These 6 Stalled Bills Aimed at Mass Shootings Flounder in Congress

ByALI WEINBERG ABCNews logo
Friday, October 2, 2015

President Obama expressed frustration that Thursday's shooting in Oregon would likely not spur Congress to pass legislation geared at reducing gun violence.

"This is a political choice that we make to allow this to happen every few months in America. We collectively are answerable to those families who lose their loved ones because of our inaction," he said during his address from the White House briefing room Thursday night.

Congress' last big push on big-ticket gun control legislation came in 2013, with Sens.

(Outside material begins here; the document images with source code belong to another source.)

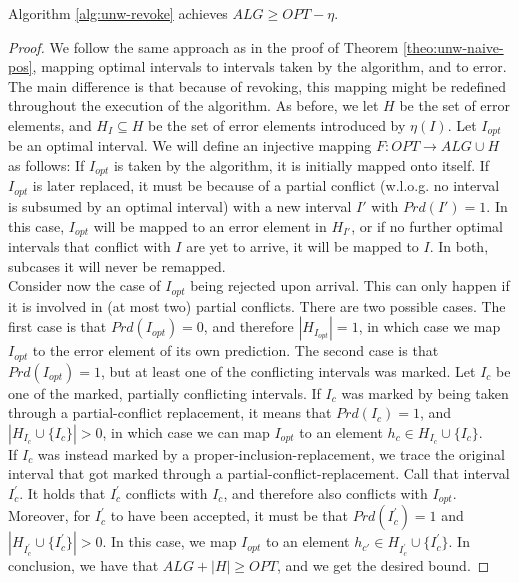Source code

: \begin{theorem}
    Algorithm \ref{alg:unw-revoke} achieves $ALG \geq OPT - \eta$.
\end{theorem}
\begin{proof}
    We follow the same approach as in the proof of Theorem \ref{theo:unw-naive-pos}, mapping optimal intervals to intervals taken by the algorithm, and to error. The main difference is that because of revoking, this mapping might be redefined throughout the execution of the algorithm. As before, we let $H$ be the set of error elements, and $H_{I} \subseteq H$ be the set of error elements introduced by $\eta(I)$. Let $I_{opt}$ be an optimal interval. We will define an injective mapping $F: OPT \rightarrow ALG \cup H$ as follows: If $I_{opt}$ is taken by the algorithm, it is initially mapped onto itself. If $I_{opt}$ is later replaced, it must be because of a partial conflict (w.l.o.g. no interval is subsumed by an optimal interval) with a new interval $I'$ with $Prd(I') = 1$. In this case, $I_{opt}$ will be mapped to an error element in $H_{I'}$, or if no further optimal intervals that conflict with $I$ are yet to arrive, it will be mapped to $I$. In both, subcases it will never be remapped.\\
    Consider now the case of $I_{opt}$ being rejected upon arrival. This can only happen if it is involved in (at most two) partial conflicts. There are two possible cases. The first case is that $Prd(I_{opt}) = 0$, and therefore $|H_{I_{opt}}| = 1$, in which case we map $I_{opt}$ to the error element of its own prediction. The second case is that $Prd(I_{opt}) = 1$, but at least one of the conflicting intervals was marked. Let $I_{c}$ be one of the marked, partially conflicting intervals. If $I_{c}$ was marked by being taken through a partial-conflict replacement, it means that $Prd(I_{c}) = 1$, and $|H_{I_{c}} \cup \{I_c\}| > 0$, in which case we can map $I_{opt}$ to an element $h_{c} \in H_{I_{c}}\cup \{I_c\}$.\\
    If $I_{c}$ was instead marked by a proper-inclusion-replacement, we trace the original interval that got marked through a partial-conflict-replacement. Call that interval $I^{'}_{c}$. It holds that $I^{'}_{c}$ conflicts with $I_{c}$, and therefore also conflicts with $I_{opt}$. Moreover, for $I^{'}_{c}$ to have been accepted, it must be that $Prd(I^{'}_{c})=1$ and $|H_{I^{'}_{c}} \cup \{I^{'}_{c}\}|>0$. In this case, we map $I_{opt}$ to an element $h_{c'} \in H_{I^{'}_{c}} \cup \{I^{'}_{c}\}$. In conclusion, we have that $ALG + |H| \geq OPT$, and we get the desired bound.
\end{proof}

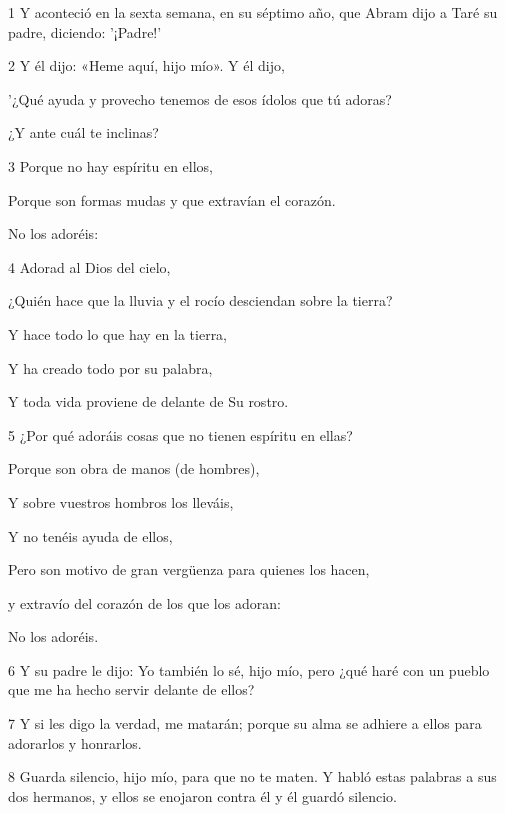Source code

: \par 1 Y aconteció en la sexta semana, en su séptimo año, que Abram dijo a Taré su padre, diciendo: '¡Padre!'
\par 2 Y él dijo: «Heme aquí, hijo mío». Y él dijo,
\par    
\par     '¿Qué ayuda y provecho tenemos de esos ídolos que tú adoras?  
\par     ¿Y ante cuál te inclinas?
\par    
\par 3 Porque no hay espíritu en ellos,  
\par     Porque son formas mudas y que extravían el corazón.  
\par     No los adoréis:
\par    
\par 4 Adorad al Dios del cielo,  
\par     ¿Quién hace que la lluvia y el rocío desciendan sobre la tierra?  
\par     Y hace todo lo que hay en la tierra,
\par    
\par     Y ha creado todo por su palabra,  
\par     Y toda vida proviene de delante de Su rostro.
\par    
\par 5 ¿Por qué adoráis cosas que no tienen espíritu en ellas?  
\par     Porque son obra de manos (de hombres),
\par    
\par     Y sobre vuestros hombros los lleváis,  
\par     Y no tenéis ayuda de ellos,
\par    
\par     Pero son motivo de gran vergüenza para quienes los hacen,  
\par     y extravío del corazón de los que los adoran:  
\par     No los adoréis.
\par    
\par 6 Y su padre le dijo: Yo también lo sé, hijo mío, pero ¿qué haré con un pueblo que me ha hecho servir delante de ellos?
\par 7 Y si les digo la verdad, me matarán; porque su alma se adhiere a ellos para adorarlos y honrarlos.
\par 8 Guarda silencio, hijo mío, para que no te maten. Y habló estas palabras a sus dos hermanos, y ellos se enojaron contra él y él guardó silencio.
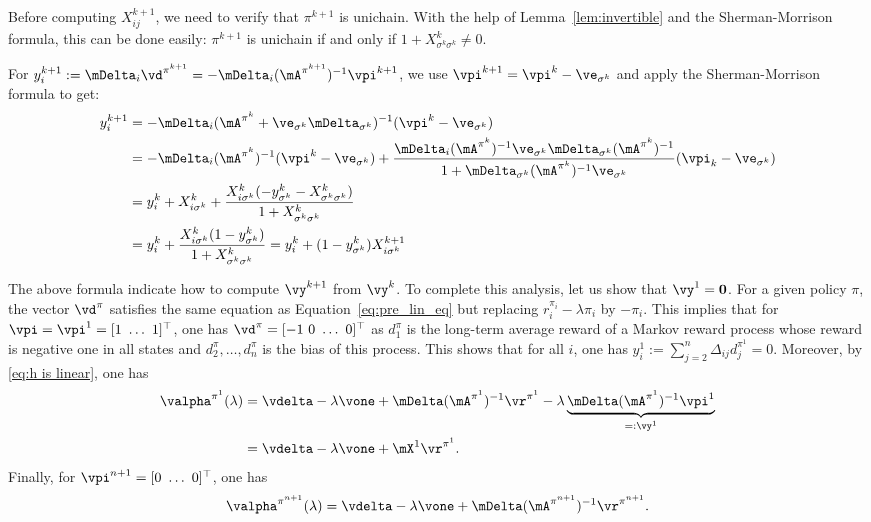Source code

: Before computing $X^{k+1}_{ij}$, we need to verify that $\pi^{k+1}$ is unichain.
With the help of Lemma~\ref{lem:invertible} and the Sherman-Morrison formula, this can be done easily: $\pi^{k+1}$ is unichain if and only if $1+X^k_{\sigma^k\sigma^k}\neq0$. 

For $y^{k+1}_i := \mDelta_{i}\vd^{\pi^{k+1}} = -\mDelta_i(\mA^{\pi^{k+1}})^{-1} \vpi^{k+1}$, we use $\vpi^{k+1}=\vpi^k - \ve_{\sigma^k}$ and apply the Sherman-Morrison formula to get:
\begin{align}
    y^{k+1}_i &= -\mDelta_i(\mA^{\pi^{k}}+\ve_{\sigma^k}\mDelta_{\sigma^k})^{-1} (\vpi^k-\ve_{\sigma^k})\nonumber\\
              &= -\mDelta_i (\mA^{\pi^{k}})^{-1}(\vpi^k-\ve_{\sigma^k})  + \frac{\mDelta_i (\mA^{\pi^{k}})^{-1} \ve_{\sigma^k}\mDelta_{\sigma^k}(\mA^{\pi^{k}})^{-1}}{1 + \mDelta_{\sigma^k} (\mA^{\pi^{k}})^{-1} \ve_{\sigma^k}} (\vpi_k-\ve_{\sigma^k})\nonumber\\
    &= y^k_i + X^k_{i\sigma^k} + \frac{X^k_{i\sigma^k}(-y^k_{\sigma^k} - X^{k}_{\sigma^k\sigma^k})}{1+X^{k}_{\sigma^k\sigma^k}}\nonumber\\
    &= y^k_i + \frac{X^k_{i\sigma^k}(1-y^k_{\sigma^k})}{1+X^{k}_{\sigma^k\sigma^k}} =y^k_i +(1-y^k_{\sigma^k})X^{k+1}_{i\sigma^k}\label{eq:y^k+1-i}
\end{align}

The above formula indicate how to compute $\vy^{k+1}$ from $\vy^k$. To complete this analysis, let us show that $\vy^1=\mathbf{0}$. For a given policy $\pi$, the vector $\vd^{\pi}$ satisfies the same equation as Equation~\eqref{eq:pre_lin_eq} but replacing $r^{\pi_i}_i-\lambda\pi_i$ by $-\pi_i$. This implies that for $\vpi=\vpi^1=[1\ \dots\ 1]^\top$, one has $\vd^\pi=[-1\ 0\ \dots\ 0]^\top$ as $d^\pi_1$ is the long-term average reward of a Markov reward process whose reward is negative one in all states and $d^\pi_2,\dots, d^\pi_n$ is the bias of this process.  This shows that for all $i$, one has
$y^{1}_i:=\sum_{j=2}^n\Delta_{ij}d_j^{\pi^{1}}=0$.
Moreover, by \eqref{eq:h is linear}, one has
\begin{align}
    \valpha^{\pi^1}(\lambda)
    &=\vdelta -\lambda\vone +\mDelta(\mA^{\pi^1})^{-1}\vr^{\pi^1} -\lambda\underbrace{\mDelta(\mA^{\pi^1})^{-1}\vpi^1}_{=:\vy^1} \nonumber\\
    &=\vdelta -\lambda\vone +\mX^1\vr^{\pi^1}. \label{eq:b_pi_one}
\end{align}
Finally, for $\vpi^{n+1}=[0\ \dots\ 0]^\top$, one has
\begin{equation}
    \label{eq:b_pi_n1}
    \valpha^{\pi^{n+1}}(\lambda)
    =\vdelta -\lambda\vone +\mDelta(\mA^{\pi^{n+1}})^{-1}\vr^{\pi^{n+1}}.
\end{equation}

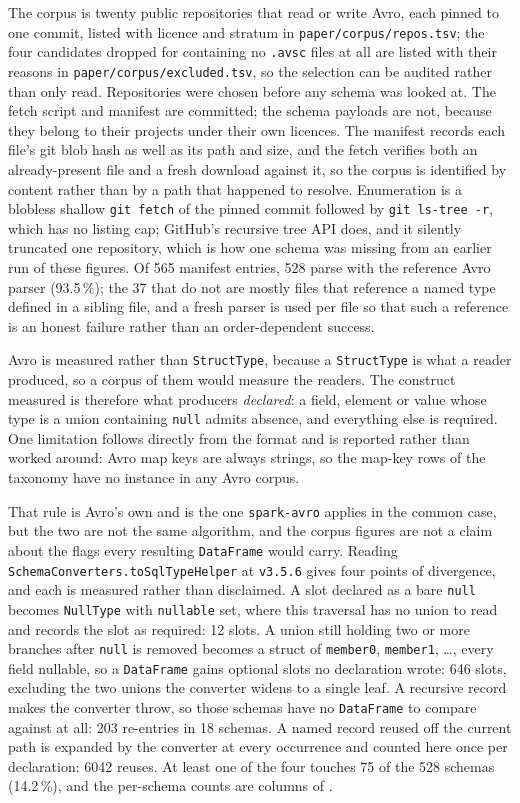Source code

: The corpus is twenty public repositories that read or write Avro, each pinned to one commit, listed with licence and stratum in \texttt{paper/corpus/repos.tsv}; the four candidates dropped for containing no \texttt{.avsc} files at all are listed with their reasons in \texttt{paper/corpus/excluded.tsv}, so the selection can be audited rather than only read. Repositories were chosen before any schema was looked at. The fetch script and manifest are committed; the schema payloads are not, because they belong to their projects under their own licences. The manifest records each file's git blob hash as well as its path and size, and the fetch verifies both an already-present file and a fresh download against it, so the corpus is identified by content rather than by a path that happened to resolve. Enumeration is a blobless shallow \texttt{git fetch} of the pinned commit followed by \texttt{git ls-tree -r}, which has no listing cap; GitHub's recursive tree API does, and it silently truncated one repository, which is how one schema was missing from an earlier run of these figures. Of 565 manifest entries, 528 parse with the reference Avro parser (93.5\,\%); the 37 that do not are mostly files that reference a named type defined in a sibling file, and a fresh parser is used per file so that such a reference is an honest failure rather than an order-dependent success.

Avro is measured rather than \texttt{StructType}, because a \texttt{StructType} is what a reader produced, so a corpus of them would measure the readers. The construct measured is therefore what producers \emph{declared}: a field, element or value whose type is a union containing \texttt{null} admits absence, and everything else is required. One limitation follows directly from the format and is reported rather than worked around: Avro map keys are always strings, so the map-key rows of the taxonomy have no instance in any Avro corpus.

That rule is Avro's own and is the one \texttt{spark-avro} applies in the common case, but the two are not the same algorithm, and the corpus figures are not a claim about the flags every resulting \texttt{DataFrame} would carry. Reading \texttt{SchemaConverters.toSqlTypeHelper} at \texttt{v3.5.6} gives four points of divergence, and each is measured rather than disclaimed. A slot declared as a bare \texttt{null} becomes \texttt{NullType} with \texttt{nullable} set, where this traversal has no union to read and records the slot as required: 12 slots. A union still holding two or more branches after \texttt{null} is removed becomes a struct of \texttt{member0}, \texttt{member1}, \ldots, every field nullable, so a \texttt{DataFrame} gains optional slots no declaration wrote: 646 slots, excluding the two unions the converter widens to a single leaf. A recursive record makes the converter throw, so those schemas have no \texttt{DataFrame} to compare against at all: 203 re-entries in 18 schemas. A named record reused off the current path is expanded by the converter at every occurrence and counted here once per declaration: 6042 reuses. At least one of the four touches 75 of the 528 schemas (14.2\,\%), and the per-schema counts are columns of .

Joe Manchin, D-Va., and Pat Toomey, R-Va., responding to the Sandy Hook Elementary School shooting in Connecticut by crafting a bill that would have expanded background checks for online sales and gun shows.

But it still faced resistance from conservative groups and the National Rifle Association, and did not clear the Senate, nor was it expected to clear the Republican-controlled House.

Since Manchin-Toomey, members of Congress from both sides of the aisle have continued to push new legislation, but all have been, at some point or another in the legislative process, become stalled.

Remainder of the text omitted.